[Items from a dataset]
---

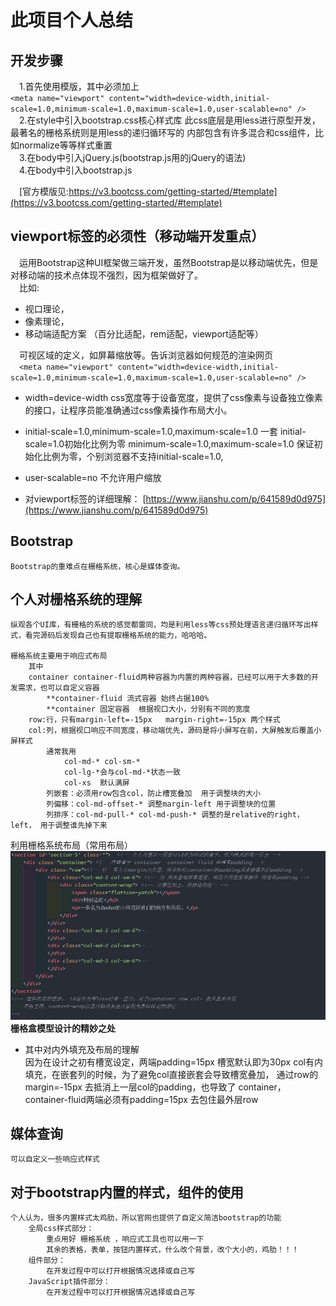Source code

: # 此项目个人总结

## 开发步骤
&emsp;1.首先使用模版，其中必须加上<br/>
`<meta name="viewport" content="width=device-width,initial-scale=1.0,minimum-scale=1.0,maximum-scale=1.0,user-scalable=no" />`
<br/>
&emsp;2.在style中引入bootstrap.css核心样式库
        此css底层是用less进行原型开发，最著名的栅格系统则是用less的递归循环写的
        内部包含有许多混合和css组件，比如normalize等等样式重置
<br/>
&emsp;3.在body中引入jQuery.js(bootstrap.js用的jQuery的语法)
<br/>
&emsp;4.在body中引入bootstrap.js
    
&emsp;[官方模版见:https://v3.bootcss.com/getting-started/#template](https://v3.bootcss.com/getting-started/#template)
    
## viewport标签的必须性（移动端开发重点）
&emsp;运用Bootstrap这种UI框架做三端开发，虽然Bootstrap是以移动端优先，但是对移动端的技术点体现不强烈，因为框架做好了。<br>
&emsp;比如:<br>
- 视口理论，<br>
- 像素理论，<br>
- 移动端适配方案  （百分比适配，rem适配，viewport适配等）

&emsp;可视区域的定义，如屏幕缩放等。告诉浏览器如何规范的渲染网页<br>
&emsp;`<meta name="viewport" content="width=device-width,initial-scale=1.0,minimum-scale=1.0,maximum-scale=1.0,user-scalable=no" />`

- width=device-width  css宽度等于设备宽度，提供了css像素与设备独立像素的接口，让程序员能准确通过css像素操作布局大小。
- initial-scale=1.0,minimum-scale=1.0,maximum-scale=1.0  一套
    initial-scale=1.0初始化比例为零
    minimum-scale=1.0,maximum-scale=1.0 保证初始化比例为零，个别浏览器不支持initial-scale=1.0,
- user-scalable=no  不允许用户缩放

- 对viewport标签的详细理解： 
[https://www.jianshu.com/p/641589d0d975](https://www.jianshu.com/p/641589d0d975)

## Bootstrap
    Bootstrap的重难点在栅格系统，核心是媒体查询。

## 个人对栅格系统的理解
    纵观各个UI库，有栅格的系统的感觉都雷同，均是利用less等css预处理语言递归循环写出样式，看完源码后发现自己也有提取栅格系统的能力，哈哈哈。

    栅格系统主要用于响应式布局
        其中  
        container container-fluid两种容器为内置的两种容器，已经可以用于大多数的开发需求，也可以自定义容器
            **container-fluid 流式容器 始终占据100%
            **container 固定容器  根据视口大小，分别有不同的宽度
        row:行，只有margin-left=-15px   margin-right=-15px 两个样式
        col:列，根据视口响应不同宽度，移动端优先，源码是将小屏写在前，大屏触发后覆盖小屏样式
            通常我用
                col-md-* col-sm-*
                col-lg-*会与col-md-*状态一致 
                col-xs  默认满屏
            列嵌套：必须用row包含col，防止槽宽叠加  用于调整块的大小
            列偏移：col-md-offset-* 调整margin-left 用于调整块的位置
            列排序：col-md-pull-* col-md-push-* 调整的是relative的right，left， 用于调整谁先掉下来

利用栅格系统布局（常用布局）
![常用布局](./images/jiegou.jpg)<br/>
**栅格盒模型设计的精妙之处** <br>
- 其中对内外填充及布局的理解<br>
    因为在设计之初有槽宽设定，两端padding=15px 槽宽默认即为30px 
    col有内填充，在嵌套列的时候，为了避免col直接嵌套会导致槽宽叠加，
    通过row的margin=-15px 去抵消上一层col的padding，也导致了
    container，container-fluid两端必须有padding=15px 去包住最外层row

## 媒体查询
    可以自定义一些响应式样式

## 对于bootstrap内置的样式，组件的使用
    个人认为，很多内置样式太鸡肋，所以官网也提供了自定义简洁bootstrap的功能
        全局css样式部分： 
            重点用好 栅格系统 ，响应式工具也可以用一下
            其余的表格，表单，按钮内置样式，什么改个背景，改个大小的，鸡肋！！！
        组件部分：
            在开发过程中可以打开根据情况选择或自己写
        JavaScript插件部分：
            在开发过程中可以打开根据情况选择或自己写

---

[Action item] In the answer, the data should reappear exactly, with no pictures.

[Exercise output]
Source code

: # 此项目个人总结

## 开发步骤
&emsp;1.首先使用模版，其中必须加上<br/>
`<meta name="viewport" content="width=device-width,initial-scale=1.0,minimum-scale=1.0,maximum-scale=1.0,user-scalable=no" />`
<br/>
&emsp;2.在style中引入bootstrap.css核心样式库
        此css底层是用less进行原型开发，最著名的栅格系统则是用less的递归循环写的
        内部包含有许多混合和css组件，比如normalize等等样式重置
<br/>
&emsp;3.在body中引入jQuery.js(bootstrap.js用的jQuery的语法)
<br/>
&emsp;4.在body中引入bootstrap.js
    
&emsp;[官方模版见:https://v3.bootcss.com/getting-started/#template](https://v3.bootcss.com/getting-started/#template)
    
## viewport标签的必须性（移动端开发重点）
&emsp;运用Bootstrap这种UI框架做三端开发，虽然Bootstrap是以移动端优先，但是对移动端的技术点体现不强烈，因为框架做好了。<br>
&emsp;比如:<br>
- 视口理论，<br>
- 像素理论，<br>
- 移动端适配方案  （百分比适配，rem适配，viewport适配等）

&emsp;可视区域的定义，如屏幕缩放等。告诉浏览器如何规范的渲染网页<br>
&emsp;`<meta name="viewport" content="width=device-width,initial-scale=1.0,minimum-scale=1.0,maximum-scale=1.0,user-scalable=no" />`

- width=device-width  css宽度等于设备宽度，提供了css像素与设备独立像素的接口，让程序员能准确通过css像素操作布局大小。
- initial-scale=1.0,minimum-scale=1.0,maximum-scale=1.0  一套
    initial-scale=1.0初始化比例为零
    minimum-scale=1.0,maximum-scale=1.0 保证初始化比例为零，个别浏览器不支持initial-scale=1.0,
- user-scalable=no  不允许用户缩放

- 对viewport标签的详细理解： 
[https://www.jianshu.com/p/641589d0d975](https://www.jianshu.com/p/641589d0d975)

## Bootstrap
    Bootstrap的重难点在栅格系统，核心是媒体查询。

## 个人对栅格系统的理解
    纵观各个UI库，有栅格的系统的感觉都雷同，均是利用less等css预处理语言递归循环写出样式，看完源码后发现自己也有提取栅格系统的能力，哈哈哈。

    栅格系统主要用于响应式布局
        其中  
        container container-fluid两种容器为内置的两种容器，已经可以用于大多数的开发需求，也可以自定义容器
            **container-fluid 流式容器 始终占据100%
            **container 固定容器  根据视口大小，分别有不同的宽度
        row:行，只有margin-left=-15px   margin-right=-15px 两个样式
        col:列，根据视口响应不同宽度，移动端优先，源码是将小屏写在前，大屏触发后覆盖小屏样式
            通常我用
                col-md-* col-sm-*
                col-lg-*会与col-md-*状态一致 
                col-xs  默认满屏
            列嵌套：必须用row包含col，防止槽宽叠加  用于调整块的大小
            列偏移：col-md-offset-* 调整margin-left 用于调整块的位置
            列排序：col-md-pull-* col-md-push-* 调整的是relative的right，left， 用于调整谁先掉下来

利用栅格系统布局（常用布局）
![常用布局](./images/jiegou.jpg)<br/>
**栅格盒模型设计的精妙之处** <br>
- 其中对内外填充及布局的理解<br>
    因为在设计之初有槽宽设定，两端padding=15px 槽宽默认即为30px 
    col有内填充，在嵌套列的时候，为了避免col直接嵌套会导致槽宽叠加，
    通过row的margin=-15px 去抵消上一层col的padding，也导致了
    container，container-fluid两端必须有padding=15px 去包住最外层row

## 媒体查询
    可以自定义一些响应式样式

## 对于bootstrap内置的样式，组件的使用
    个人认为，很多内置样式太鸡肋，所以官网也提供了自定义简洁bootstrap的功能
        全局css样式部分： 
            重点用好 栅格系统 ，响应式工具也可以用一下
            其余的表格，表单，按钮内置样式，什么改个背景，改个大小的，鸡肋！！！
        组件部分：
            在开发过程中可以打开根据情况选择或自己写
        JavaScript插件部分：
            在开发过程中可以打开根据情况选择或自己写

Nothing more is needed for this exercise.